TASK STATEMENT
One number is all that is asked for: the number of lines below that hold the string "States".

RECORDS SUPPLIED
☆ ☆ ☆ ☆ ☆
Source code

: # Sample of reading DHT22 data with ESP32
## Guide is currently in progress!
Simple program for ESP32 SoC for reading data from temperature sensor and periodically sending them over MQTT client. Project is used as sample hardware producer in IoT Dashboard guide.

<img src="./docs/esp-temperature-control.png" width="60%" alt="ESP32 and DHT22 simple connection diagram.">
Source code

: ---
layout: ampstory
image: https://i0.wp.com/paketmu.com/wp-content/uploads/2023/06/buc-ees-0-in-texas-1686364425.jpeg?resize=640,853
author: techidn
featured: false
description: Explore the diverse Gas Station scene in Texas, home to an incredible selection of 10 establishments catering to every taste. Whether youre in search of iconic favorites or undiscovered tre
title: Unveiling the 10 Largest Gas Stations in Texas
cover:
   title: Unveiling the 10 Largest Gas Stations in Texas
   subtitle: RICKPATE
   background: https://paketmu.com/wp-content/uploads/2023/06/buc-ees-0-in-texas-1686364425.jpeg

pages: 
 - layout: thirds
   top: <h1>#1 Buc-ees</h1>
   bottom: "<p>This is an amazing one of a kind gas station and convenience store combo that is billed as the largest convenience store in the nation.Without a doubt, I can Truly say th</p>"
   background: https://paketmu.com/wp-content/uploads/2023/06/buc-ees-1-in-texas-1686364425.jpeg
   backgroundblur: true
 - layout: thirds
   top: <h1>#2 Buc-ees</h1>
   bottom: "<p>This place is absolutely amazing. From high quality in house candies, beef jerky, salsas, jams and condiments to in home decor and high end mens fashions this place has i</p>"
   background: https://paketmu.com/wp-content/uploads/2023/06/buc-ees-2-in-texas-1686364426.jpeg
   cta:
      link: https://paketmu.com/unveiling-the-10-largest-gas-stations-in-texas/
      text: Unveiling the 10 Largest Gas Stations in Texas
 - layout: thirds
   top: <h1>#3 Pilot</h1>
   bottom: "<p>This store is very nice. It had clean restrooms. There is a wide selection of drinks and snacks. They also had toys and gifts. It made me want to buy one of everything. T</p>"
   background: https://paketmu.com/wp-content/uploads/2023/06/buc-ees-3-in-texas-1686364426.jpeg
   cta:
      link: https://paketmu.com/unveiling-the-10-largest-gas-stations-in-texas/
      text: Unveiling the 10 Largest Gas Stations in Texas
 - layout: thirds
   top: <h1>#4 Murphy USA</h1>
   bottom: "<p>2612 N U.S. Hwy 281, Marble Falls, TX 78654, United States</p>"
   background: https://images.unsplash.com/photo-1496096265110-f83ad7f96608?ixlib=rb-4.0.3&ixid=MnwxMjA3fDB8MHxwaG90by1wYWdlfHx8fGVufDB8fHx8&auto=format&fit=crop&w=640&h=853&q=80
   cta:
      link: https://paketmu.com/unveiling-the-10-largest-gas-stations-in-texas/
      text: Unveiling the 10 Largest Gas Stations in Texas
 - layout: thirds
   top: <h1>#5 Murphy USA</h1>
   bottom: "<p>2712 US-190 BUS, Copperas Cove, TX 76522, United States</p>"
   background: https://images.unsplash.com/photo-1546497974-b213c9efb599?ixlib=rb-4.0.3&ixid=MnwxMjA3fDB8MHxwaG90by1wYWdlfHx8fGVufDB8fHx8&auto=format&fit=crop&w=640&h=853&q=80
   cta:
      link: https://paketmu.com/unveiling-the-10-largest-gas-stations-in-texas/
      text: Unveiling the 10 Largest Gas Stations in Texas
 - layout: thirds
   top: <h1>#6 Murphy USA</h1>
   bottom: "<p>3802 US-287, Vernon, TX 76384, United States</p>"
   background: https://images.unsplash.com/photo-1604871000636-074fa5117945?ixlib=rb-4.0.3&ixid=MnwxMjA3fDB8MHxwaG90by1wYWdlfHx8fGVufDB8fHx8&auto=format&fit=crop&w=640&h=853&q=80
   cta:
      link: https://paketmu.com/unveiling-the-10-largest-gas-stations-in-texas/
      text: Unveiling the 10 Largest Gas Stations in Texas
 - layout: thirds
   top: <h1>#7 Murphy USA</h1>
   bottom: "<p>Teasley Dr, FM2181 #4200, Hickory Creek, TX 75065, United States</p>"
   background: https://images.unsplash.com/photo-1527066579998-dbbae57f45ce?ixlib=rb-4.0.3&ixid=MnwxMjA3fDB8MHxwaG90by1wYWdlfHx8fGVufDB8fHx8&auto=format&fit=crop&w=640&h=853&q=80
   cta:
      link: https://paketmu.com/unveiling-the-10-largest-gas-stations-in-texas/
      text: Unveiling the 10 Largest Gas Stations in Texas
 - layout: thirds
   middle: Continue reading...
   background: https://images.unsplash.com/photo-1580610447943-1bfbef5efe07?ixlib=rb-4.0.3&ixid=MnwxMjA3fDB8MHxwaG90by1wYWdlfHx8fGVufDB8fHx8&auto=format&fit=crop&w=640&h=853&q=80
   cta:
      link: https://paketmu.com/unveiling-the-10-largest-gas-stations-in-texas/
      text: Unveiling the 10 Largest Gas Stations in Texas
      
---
☆ ☆ ☆ ☆ ☆
TASK RESULT
4